We are also probably guilty of something akin to the Gnostic elitism of secret knowledge. We keep the Gospel to ourselves (for various reasons). We come across with a terrible smug, superior tone, forgetting the words of Daniel T Niles that ‘evangelism is one beggar telling another beggar where to find bread’. To listen to many of us is to think that we have forgotten our utter dependence upon grace.

My second concern is this: debunking this pseudo-scholarly nonsense is important but insufficient on its own. Somehow it doesn’t seem to achieve the apologetic goal of convincing people about the truth of Christ, as we believe him to be. Take current Christian responses to Dan Brown’s The Da Vinci Code: we have publications such as The Books The Church Suppressed by Michael Green, Cracking The Da Vinci Code by Mark Stibbe (complete with scratchcard) and Exploring The Da Vinci Code by Lee Strobel and Gary Poole. All are no doubt cogent arguments, given the undoubted pedigree of the authors. But we are used to opposing parties in arguments issuing rebuttals: look at the way political parties having instant rebuttal units operating during General Election campaigns. Worthy historical arguments run the risk of just getting the ‘Whatever’ response.

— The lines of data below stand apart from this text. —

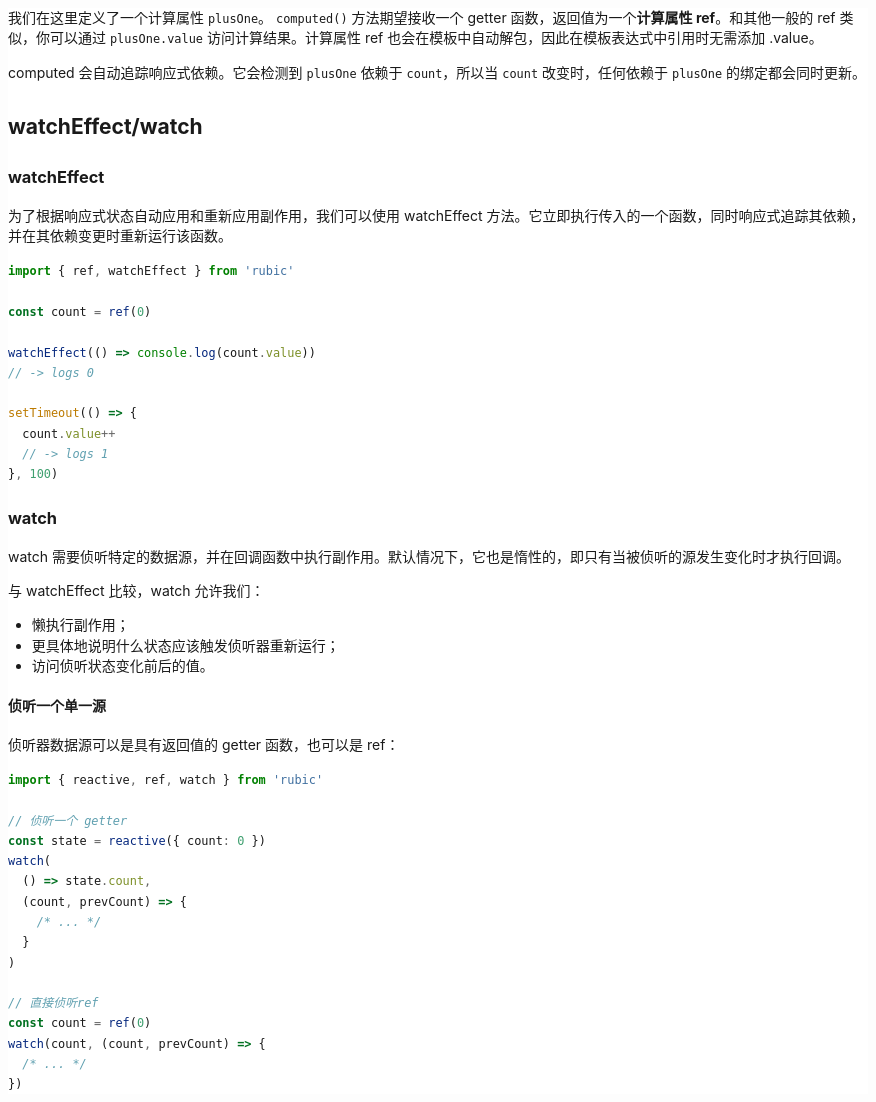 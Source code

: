 我们在这里定义了一个计算属性 `plusOne`。 `computed()` 方法期望接收一个 getter 函数，返回值为一个**计算属性 ref**。和其他一般的 ref 类似，你可以通过 `plusOne.value` 访问计算结果。计算属性 ref 也会在模板中自动解包，因此在模板表达式中引用时无需添加 .value。

computed 会自动追踪响应式依赖。它会检测到 `plusOne` 依赖于 `count`，所以当 `count` 改变时，任何依赖于 `plusOne` 的绑定都会同时更新。

## watchEffect/watch

### watchEffect

为了根据响应式状态自动应用和重新应用副作用，我们可以使用 watchEffect 方法。它立即执行传入的一个函数，同时响应式追踪其依赖，并在其依赖变更时重新运行该函数。

```ts
import { ref, watchEffect } from 'rubic'

const count = ref(0)

watchEffect(() => console.log(count.value))
// -> logs 0

setTimeout(() => {
  count.value++
  // -> logs 1
}, 100)
```

### watch

watch 需要侦听特定的数据源，并在回调函数中执行副作用。默认情况下，它也是惰性的，即只有当被侦听的源发生变化时才执行回调。

与 watchEffect 比较，watch 允许我们：

- 懒执行副作用；
- 更具体地说明什么状态应该触发侦听器重新运行；
- 访问侦听状态变化前后的值。

#### 侦听一个单一源

侦听器数据源可以是具有返回值的 getter 函数，也可以是 ref：

```ts
import { reactive, ref, watch } from 'rubic'

// 侦听一个 getter
const state = reactive({ count: 0 })
watch(
  () => state.count,
  (count, prevCount) => {
    /* ... */
  }
)

// 直接侦听ref
const count = ref(0)
watch(count, (count, prevCount) => {
  /* ... */
})
```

I was more encouraged to read about Steve Hollinghurst’s recent Grove book Coded Messages: Evangelism and the Da Vinci Code. The following quote from the publicity blurb makes a lot of sense:

Why another book on the Da Vinci Code? Other books analyse the
historical or geographical inaccuracies and theological errors, but
these are not arguments which will sway most of those influenced by the
book.

This study looks instead at how the book taps into a conspiracy culture
which distrusts authority and organised religion. It explores how
discussion about the book can best be used to build bridges, and how to
set up an effective event to which to invite people.

And there’s the task, and it’s a much bigger one than the conventional apologetic: it’s one that requires our apologetic to be flesh and blood. In their book The Responsive Church Nick Spencer and Graham Tomlin provide some analysis and proposals for Christian responses to non-Christian thoughts and perceptions about Christians and Christianity. They note there is a widespread hostility to an abstract picture of what Christians are: ‘patronizing, desperate for support, colourless, begging for money, misfits, goody two-shoes, [and] holier than thou’ (p 89). But to their surprise it all changes when they meet real-life Christians. One says:

We’ve got neighbours like that. I don’t know what religion they follow, but they live for it, and the children, literally … they are really, really nice people and, actually, thinking back when she had a baby recently, the gifts and the food, you know, visitors they had, unbelievable. Unbelievable, they were queueing at the door. (ibid.)

Another speaks of receiving unconditional love and support from a local Baptist church when his wife was ill (p 90).

Our apologetic still requires our brains. But our brains must be in partnership with our hands and our feet.